## Task
How many lines in the material contain the string "contributors"? Only the number is wanted.

=== Section Start ===

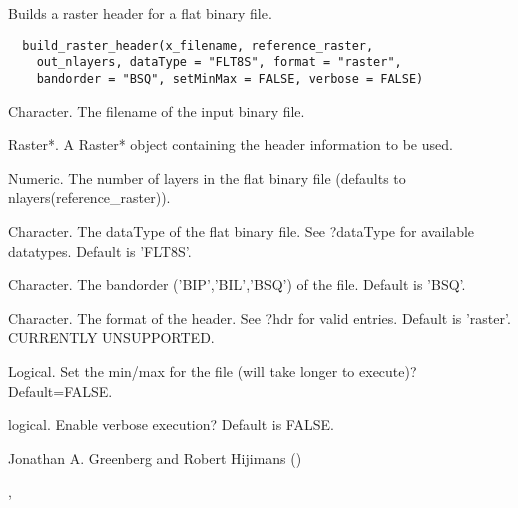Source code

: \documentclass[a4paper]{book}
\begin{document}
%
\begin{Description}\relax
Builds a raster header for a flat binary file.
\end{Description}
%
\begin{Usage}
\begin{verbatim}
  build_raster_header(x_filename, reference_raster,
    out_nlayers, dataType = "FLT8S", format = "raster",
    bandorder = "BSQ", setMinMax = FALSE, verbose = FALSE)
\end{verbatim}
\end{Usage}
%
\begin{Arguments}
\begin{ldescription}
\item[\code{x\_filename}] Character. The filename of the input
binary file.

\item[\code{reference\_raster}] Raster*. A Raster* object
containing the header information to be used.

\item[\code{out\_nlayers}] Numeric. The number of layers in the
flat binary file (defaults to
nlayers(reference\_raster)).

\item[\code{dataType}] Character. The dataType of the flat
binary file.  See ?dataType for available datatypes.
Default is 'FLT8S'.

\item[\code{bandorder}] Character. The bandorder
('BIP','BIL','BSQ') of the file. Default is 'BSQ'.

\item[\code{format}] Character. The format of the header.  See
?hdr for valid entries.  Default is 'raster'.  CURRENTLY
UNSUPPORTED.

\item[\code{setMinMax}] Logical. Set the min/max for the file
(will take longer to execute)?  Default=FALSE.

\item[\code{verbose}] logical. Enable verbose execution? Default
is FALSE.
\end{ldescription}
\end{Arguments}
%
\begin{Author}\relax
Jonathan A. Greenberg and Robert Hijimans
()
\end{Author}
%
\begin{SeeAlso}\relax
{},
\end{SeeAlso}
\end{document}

=== Section End ===
=== Section Start ===

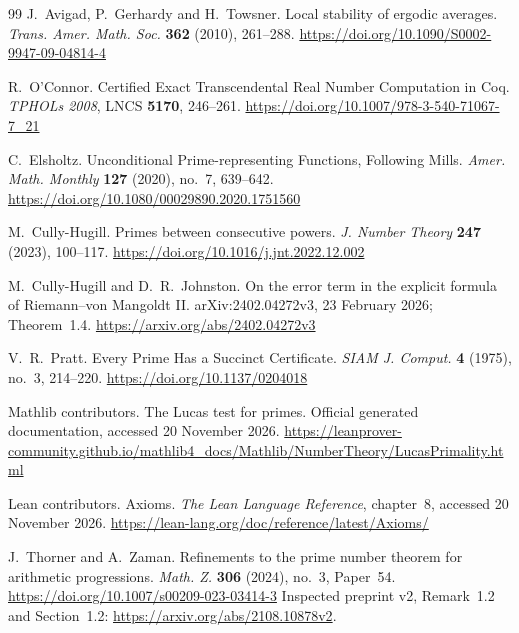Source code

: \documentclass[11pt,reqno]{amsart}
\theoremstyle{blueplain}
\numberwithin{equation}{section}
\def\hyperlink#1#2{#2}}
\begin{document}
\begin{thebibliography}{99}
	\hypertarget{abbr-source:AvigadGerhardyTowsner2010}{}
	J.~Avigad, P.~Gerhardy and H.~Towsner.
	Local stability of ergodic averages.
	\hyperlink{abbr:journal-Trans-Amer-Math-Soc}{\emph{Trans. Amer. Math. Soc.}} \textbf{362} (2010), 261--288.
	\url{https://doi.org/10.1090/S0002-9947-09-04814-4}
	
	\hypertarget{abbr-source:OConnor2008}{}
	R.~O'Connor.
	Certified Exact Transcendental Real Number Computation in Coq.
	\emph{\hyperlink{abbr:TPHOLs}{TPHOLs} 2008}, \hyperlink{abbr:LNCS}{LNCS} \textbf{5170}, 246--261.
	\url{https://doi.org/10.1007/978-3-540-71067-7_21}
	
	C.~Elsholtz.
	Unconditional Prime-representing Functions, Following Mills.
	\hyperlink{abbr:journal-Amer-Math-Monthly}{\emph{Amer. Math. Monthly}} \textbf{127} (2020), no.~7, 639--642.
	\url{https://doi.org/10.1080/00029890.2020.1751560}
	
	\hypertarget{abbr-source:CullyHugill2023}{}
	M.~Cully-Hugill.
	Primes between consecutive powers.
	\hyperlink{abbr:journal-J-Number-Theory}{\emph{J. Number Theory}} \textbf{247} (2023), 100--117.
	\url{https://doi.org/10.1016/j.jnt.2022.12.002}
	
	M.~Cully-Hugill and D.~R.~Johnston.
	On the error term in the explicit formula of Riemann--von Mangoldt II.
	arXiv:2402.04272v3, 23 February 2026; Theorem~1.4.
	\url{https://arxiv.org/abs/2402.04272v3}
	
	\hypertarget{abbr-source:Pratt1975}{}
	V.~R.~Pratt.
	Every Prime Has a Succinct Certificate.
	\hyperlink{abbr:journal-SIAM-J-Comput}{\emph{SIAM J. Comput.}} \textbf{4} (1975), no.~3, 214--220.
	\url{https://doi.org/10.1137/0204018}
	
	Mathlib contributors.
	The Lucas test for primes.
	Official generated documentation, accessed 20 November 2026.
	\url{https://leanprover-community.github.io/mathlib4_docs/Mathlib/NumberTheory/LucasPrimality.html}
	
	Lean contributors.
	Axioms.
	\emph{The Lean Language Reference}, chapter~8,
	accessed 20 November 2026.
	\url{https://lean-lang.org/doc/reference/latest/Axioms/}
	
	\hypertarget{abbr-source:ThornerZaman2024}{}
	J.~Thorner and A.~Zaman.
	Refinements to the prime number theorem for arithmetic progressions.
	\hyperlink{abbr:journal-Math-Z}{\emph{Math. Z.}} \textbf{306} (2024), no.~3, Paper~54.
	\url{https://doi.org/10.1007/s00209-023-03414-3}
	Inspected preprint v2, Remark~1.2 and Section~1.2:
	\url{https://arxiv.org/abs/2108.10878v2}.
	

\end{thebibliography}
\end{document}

=== Section End ===

## The completed task
2